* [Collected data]
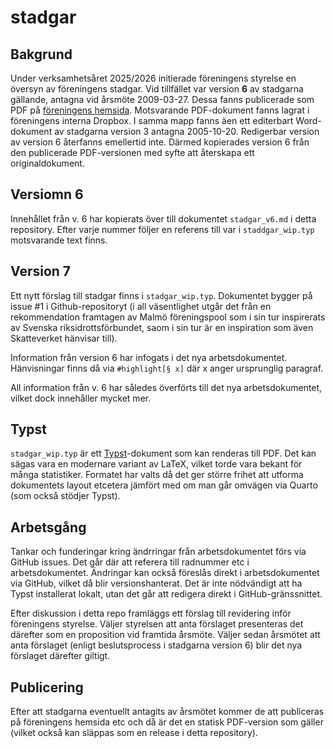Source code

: # stadgar

## Bakgrund

Under verksamhetsåret 2025/2026 initierade föreningens styrelse en översyn av föreningens stadgar.
Vid tillfället var version **6** av stadgarna gällande, antagna vid årsmöte 2009-03-27.
Dessa fanns publicerade som PDF på [föreningens hemsida](https://statistikframjandet.se/wp-content/uploads/2022/12/FMS_stadgar_v6.pdf).
Motsvarande PDF-dokument fanns lagrat i föreningens interna Dropbox. I samma mapp fanns äen ett editerbart Word-dokument av stadgarna version 3 antagna 2005-10-20.
Redigerbar version av version 6 återfanns emellertid inte. Därmed kopierades version 6 från den publicerade PDF-versionen med syfte att återskapa ett originaldokument.

## Versiomn 6

Innehållet från v. 6 har kopierats över till dokumentet `stadgar_v6.md` i detta repository.
Efter varje nummer följer en referens till var i `staddgar_wip.typ` motsvarande text finns.

## Version 7

Ett nytt förslag till stadgar finns i `stadgar_wip.typ`.
Dokumentet bygger på issue #1 i Github-repositoryt (i all väsentlighet utgår det från en rekommendation framtagen av Malmö föreningspool som i sin tur inspirerats av Svenska riksidrottsförbundet, saom i sin tur är en inspiration som även Skatteverket hänvisar till).

Information från version 6 har infogats i det nya arbetsdokumentet. Hänvisningar finns då via `#highlight[§ x]` där x anger ursprunglig paragraf.

All information från v. 6 har således överförts till det nya arbetsdokumentet, vilket dock innehåller mycket mer. 

## Typst

`stadgar_wip.typ` är ett [Typst](https://typst.app/)-dokument som kan renderas till PDF. Det kan sägas vara en modernare variant av LaTeX, vilket torde vara bekant för många statistiker.
Formatet har valts då det ger större frihet att utforma dokumentets layout etcetera jämfört med om man går omvägen via Quarto (som också stödjer Typst).

## Arbetsgång

Tankar och funderingar kring ändrringar från arbetsdokumentet förs via GitHub issues. Det går där att referera till radnummer etc i arbetsdokumentet.
Ändringar kan också föreslås direkt i arbetsdokumentet via GitHub, vilket då blir versionshanterat. 
Det är inte nödvändigt att ha Typst installerat lokalt, utan det går att redigera direkt i GitHub-gränssnittet.

Efter diskussion i detta repo framläggs ett förslag till revidering inför föreningens styrelse. 
Väljer styrelsen att anta förslaget presenteras det därefter som en proposition vid framtida årsmöte.
Väljer sedan årsmötet att anta förslaget (enligt beslutsprocess i stadgarna version 6) blir det nya förslaget därefter giltigt. 

## Publicering

Efter att stadgarna eventuellt antagits av årsmötet kommer de att publiceras på föreningens hemsida etc och då är det en statisk PDF-version som gäller (vilket också kan släppas som en release i detta repository).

* [Directions for this task]
Among the lines above, return those that hold the word "publicerade".

* [Result below]
Dessa fanns publicerade som PDF på [föreningens hemsida](https://statistikframjandet.se/wp-content/uploads/2022/12/FMS_stadgar_v6.pdf).
Redigerbar version av version 6 återfanns emellertid inte. Därmed kopierades version 6 från den publicerade PDF-versionen med syfte att återskapa ett originaldokument.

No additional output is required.